At the beginning of the semester, The State Press publishedan editorial discussing several issues affecting college students, including Operation Safe and Sober, the new Walk Only Zones, a campus-wide ban on tobacco products, student loan interest rates and continuing traffic snarls resulting from construction along Rural Road. With a little more than half the semester completed, where are we now?
Chief among the unresolved issues is the ineffective tobacco ban. It’s easy to see that people have been violating the ban — just count the abandoned cigarette butts littering sidewalks, as the once plentiful ashtrays located throughout campus have been removed.
The ban was implemented around the same time as the Walk Only Zones near the MU and other parts of the Tempe campus. The Walk Only Zones, however, seem to be working. Every now and then, you’ll see an errant bicyclist riding through the crowds near Hayden Lawn, but they are few and far between.

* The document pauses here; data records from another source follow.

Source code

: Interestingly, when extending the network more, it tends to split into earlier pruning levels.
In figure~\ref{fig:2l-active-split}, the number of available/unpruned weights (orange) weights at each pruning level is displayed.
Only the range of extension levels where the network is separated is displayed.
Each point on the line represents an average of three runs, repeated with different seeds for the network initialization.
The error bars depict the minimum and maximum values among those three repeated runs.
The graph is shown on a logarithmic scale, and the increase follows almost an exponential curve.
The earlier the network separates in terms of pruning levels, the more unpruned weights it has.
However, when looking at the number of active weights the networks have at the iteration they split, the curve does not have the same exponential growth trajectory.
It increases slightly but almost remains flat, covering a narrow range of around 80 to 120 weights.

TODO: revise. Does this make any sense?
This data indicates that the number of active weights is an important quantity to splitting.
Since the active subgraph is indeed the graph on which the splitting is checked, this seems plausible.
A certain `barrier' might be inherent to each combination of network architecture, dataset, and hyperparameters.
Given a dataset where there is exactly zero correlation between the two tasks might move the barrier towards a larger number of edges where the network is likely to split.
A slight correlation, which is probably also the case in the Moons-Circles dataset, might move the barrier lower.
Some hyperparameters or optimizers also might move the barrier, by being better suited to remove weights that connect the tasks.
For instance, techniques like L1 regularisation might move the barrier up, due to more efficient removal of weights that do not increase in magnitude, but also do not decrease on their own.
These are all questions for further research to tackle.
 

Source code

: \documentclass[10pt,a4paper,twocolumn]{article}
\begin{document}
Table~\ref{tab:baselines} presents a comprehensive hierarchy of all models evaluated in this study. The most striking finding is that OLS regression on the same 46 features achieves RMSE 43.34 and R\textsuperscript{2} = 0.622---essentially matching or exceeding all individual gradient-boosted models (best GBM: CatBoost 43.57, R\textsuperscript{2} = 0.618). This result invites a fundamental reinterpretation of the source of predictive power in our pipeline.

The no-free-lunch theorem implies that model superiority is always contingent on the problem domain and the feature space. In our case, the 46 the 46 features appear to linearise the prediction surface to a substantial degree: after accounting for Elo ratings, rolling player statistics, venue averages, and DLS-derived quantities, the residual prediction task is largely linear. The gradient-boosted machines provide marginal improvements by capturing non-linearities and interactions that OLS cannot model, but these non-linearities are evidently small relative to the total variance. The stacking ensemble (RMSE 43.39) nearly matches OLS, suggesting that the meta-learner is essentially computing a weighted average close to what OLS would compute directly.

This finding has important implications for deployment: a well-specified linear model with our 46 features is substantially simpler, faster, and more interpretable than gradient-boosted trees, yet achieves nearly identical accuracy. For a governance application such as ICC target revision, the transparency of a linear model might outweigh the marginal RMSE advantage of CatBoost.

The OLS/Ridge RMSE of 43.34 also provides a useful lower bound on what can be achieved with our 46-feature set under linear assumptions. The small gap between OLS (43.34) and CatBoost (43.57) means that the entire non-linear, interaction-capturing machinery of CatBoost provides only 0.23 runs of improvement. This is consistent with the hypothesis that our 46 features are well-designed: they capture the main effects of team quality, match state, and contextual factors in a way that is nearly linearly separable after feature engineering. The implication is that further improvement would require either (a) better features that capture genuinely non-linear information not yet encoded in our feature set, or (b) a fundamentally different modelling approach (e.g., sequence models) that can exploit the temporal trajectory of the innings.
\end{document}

The difference between the two policies is that the University set aside funds and hired people to help enforce the Walk Only Zones. As far as the tobacco ban goes, there is no mechanism to really enforce it and no way to really punish those who violate the ban. Given that ASU is public property, there would need to be a change to city ordinances or the ASU code of conduct for these violators to receive tickets.

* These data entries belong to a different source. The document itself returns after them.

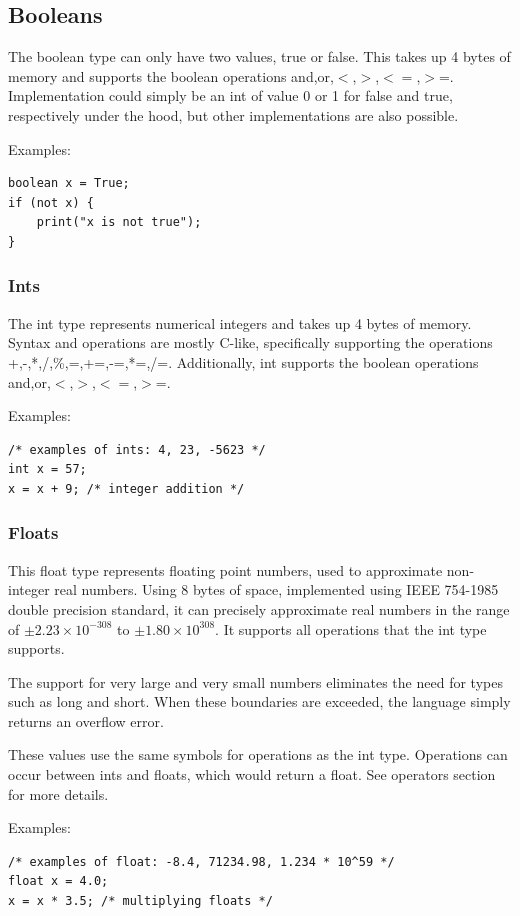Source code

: \documentclass{article}
\begin{document}
\subsection{Booleans}
The boolean type can only have two values, true or false. This takes up 4 bytes of memory and supports the boolean operations and,or,$<$,$>$,$<=$,$>$=. Implementation could simply be an int of value 0 or 1 for false and true, respectively under the hood, but other implementations are also possible. 

Examples:

\begin{lstlisting}
boolean x = True;
if (not x) {
	print("x is not true");
}
\end{lstlisting}
\subsubsection{Ints}
The int type represents numerical integers and takes up 4 bytes of memory. Syntax and operations are mostly C-like, specifically supporting the operations
+,-,*,/,\%,=,+=,-=,*=,/=. Additionally, int supports the boolean operations and,or,$<$,$>$,$<=$,$>$=.

Examples: 

\begin{lstlisting}
/* examples of ints: 4, 23, -5623 */
int x = 57;
x = x + 9; /* integer addition */
\end{lstlisting}
\subsubsection{Floats}
This float type represents floating point numbers, used to approximate non-integer real numbers. Using 8 bytes of space, implemented using IEEE 754-1985 double precision standard, it can precisely approximate real numbers in the range of $\pm 2.23\times 10^{-308}$ to $\pm 1.80\times 10^{308}$. It supports all operations that the int type supports.

The support for very large and very small numbers eliminates the need for types such as long and short. When these boundaries are exceeded, the language simply returns an overflow error.

These values use the same symbols for operations as the int type. Operations can occur between ints and floats, which would return a float. See operators section for more details.

Examples:

\begin{lstlisting}
/* examples of float: -8.4, 71234.98, 1.234 * 10^59 */
float x = 4.0;
x = x * 3.5; /* multiplying floats */
\end{lstlisting}
\end{document}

The University saw similar stalemates with a student-led program, Walk Your Wheels, in the 2011-12 academic year. Like the tobacco-free policy, Walk Your Wheels focused on student intervention, and like the smoking ban, it wasn’t widely enforced. It’s probable that problems with the tobacco-free policy will lead to increased regulations in the coming years the same way Walk Your Wheels evolved into Walk Only Zones.

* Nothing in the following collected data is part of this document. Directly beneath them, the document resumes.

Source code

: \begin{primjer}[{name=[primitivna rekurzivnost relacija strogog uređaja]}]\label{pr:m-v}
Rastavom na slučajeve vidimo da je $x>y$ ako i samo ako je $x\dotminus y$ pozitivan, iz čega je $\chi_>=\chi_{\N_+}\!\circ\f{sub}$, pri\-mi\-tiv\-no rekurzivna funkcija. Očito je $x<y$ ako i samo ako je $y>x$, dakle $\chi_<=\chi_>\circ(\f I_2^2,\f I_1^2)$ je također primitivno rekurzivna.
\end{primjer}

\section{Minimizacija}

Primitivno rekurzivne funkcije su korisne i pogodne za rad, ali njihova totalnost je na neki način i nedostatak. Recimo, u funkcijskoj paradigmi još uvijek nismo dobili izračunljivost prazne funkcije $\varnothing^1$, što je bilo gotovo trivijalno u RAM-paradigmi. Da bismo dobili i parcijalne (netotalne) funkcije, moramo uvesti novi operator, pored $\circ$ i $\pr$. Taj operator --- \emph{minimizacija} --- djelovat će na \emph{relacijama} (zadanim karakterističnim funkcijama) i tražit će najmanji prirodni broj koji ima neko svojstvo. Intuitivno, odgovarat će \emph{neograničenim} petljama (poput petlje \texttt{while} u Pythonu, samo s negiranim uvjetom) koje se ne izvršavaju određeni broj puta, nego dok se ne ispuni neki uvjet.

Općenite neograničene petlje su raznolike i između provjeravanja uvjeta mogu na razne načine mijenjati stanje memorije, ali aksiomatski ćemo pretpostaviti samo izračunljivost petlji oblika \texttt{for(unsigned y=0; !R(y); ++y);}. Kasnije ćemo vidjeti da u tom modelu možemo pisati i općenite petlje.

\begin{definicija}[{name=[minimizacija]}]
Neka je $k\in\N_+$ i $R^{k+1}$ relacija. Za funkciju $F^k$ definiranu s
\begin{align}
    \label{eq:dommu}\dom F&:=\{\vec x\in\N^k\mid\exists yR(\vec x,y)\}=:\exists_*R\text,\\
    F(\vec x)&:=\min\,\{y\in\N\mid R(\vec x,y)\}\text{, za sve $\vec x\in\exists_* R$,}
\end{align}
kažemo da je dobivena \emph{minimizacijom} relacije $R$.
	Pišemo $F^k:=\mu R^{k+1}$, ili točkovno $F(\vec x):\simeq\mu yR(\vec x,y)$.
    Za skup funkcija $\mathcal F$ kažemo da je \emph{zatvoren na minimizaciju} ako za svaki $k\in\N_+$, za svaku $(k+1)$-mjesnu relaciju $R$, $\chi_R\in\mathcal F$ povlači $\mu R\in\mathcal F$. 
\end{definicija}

Construction in and around Tempe still poses a constant hindrance for those wishing to commute, but we applaud the city’s overall goals to improve infrastructure for bicyclists and pedestrians. The city has been working to update water infrastructure near campus since the spring, while its Transportation Master Plan relies on building “complete streets” with space for bicyclists, pedestrians and cars. Additionally, the city is continuing to develop its public transportation, with larger versions of the free Orbit buses being phased in during the coming years.
The combination of ongoing construction and street closures for events such as last weekend’s Homecoming festivities, races and the upcoming Tempe Festival of the Arts may make commuting more difficult temporarily, but at least the final result will be worth it for the city’s continuing development.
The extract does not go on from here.